Jessica Balik on January 22, 2015
Elvis Costello and Malcolm MacDowell

Thursday's birthday party for Michael Tilson Thomas continued into the weekend's concerts as he led a lithe performance of Stravinsky's L'histoire du Soldat (The Soldier's Tale). Berkeley’s John Adams, another longtime SFS collaborator, dropped by to conduct his own Grand Pianola Music, lending the evening even more of a festive air.

As Adams explained to the audience before the concert began, his idea for Grand Pianola Music began with a dream in which two limousines were driving down a highway while morphing into gigantic pianos.

The pianists this weekend were Orli Shaham and Marc-André Hamelin. They play essentially the same music but are deliberately a little out of sync, thereby imitating a mechanical Pianola. The work also requires woodwinds, brass, and three female singers, which were performed this weekend by a London-based ensemble, Synergy Vocals.

Grand Pianola Music (1982) is a minimalist work that nonetheless fills a grandiose soundscape. It is unapologetically, even brazenly tonal.

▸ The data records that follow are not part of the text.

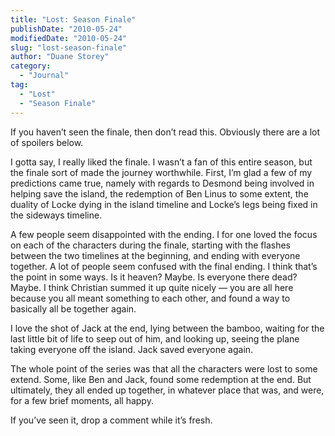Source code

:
 ```yaml
---
title: "Lost: Season Finale"
publishDate: "2010-05-24"
modifiedDate: "2010-05-24"
slug: "lost-season-finale"
author: "Duane Storey"
category:
  - "Journal"
tag:
  - "Lost"
  - "Season Finale"
---
```


If you haven’t seen the finale, then don’t read this. Obviously there are a lot of spoilers below.

I gotta say, I really liked the finale. I wasn’t a fan of this entire season, but the finale sort of made the journey worthwhile. First, I’m glad a few of my predictions came true, namely with regards to Desmond being involved in helping save the island, the redemption of Ben Linus to some extent, the duality of Locke dying in the island timeline and Locke’s legs being fixed in the sideways timeline.

A few people seem disappointed with the ending. I for one loved the focus on each of the characters during the finale, starting with the flashes between the two timelines at the beginning, and ending with everyone together. A lot of people seem confused with the final ending. I think that’s the point in some ways. Is it heaven? Maybe. Is everyone there dead? Maybe. I think Christian summed it up quite nicely — you are all here because you all meant something to each other, and found a way to basically all be together again.

I love the shot of Jack at the end, lying between the bamboo, waiting for the last little bit of life to seep out of him, and looking up, seeing the plane taking everyone off the island. Jack saved everyone again.

The whole point of the series was that all the characters were lost to some extend. Some, like Ben and Jack, found some redemption at the end. But ultimately, they all ended up together, in whatever place that was, and were, for a few brief moments, all happy.

If you’ve seen it, drop a comment while it’s fresh.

The second (and final) movement, “On the Dominant Divide,” glorifies the tonic and dominant chords that are tonality’s backbone. While the total effect might make for intoxicatingly easy listening, the individual parts are, as Adams himself has put it, “surprisingly delicate.” I was especially impressed by the execution of the warring piano parts by Shaham and Hamelin.While the total effect might make for intoxicatingly easy listening, the individual parts are, as Adams himself has put it, “surprisingly delicate.”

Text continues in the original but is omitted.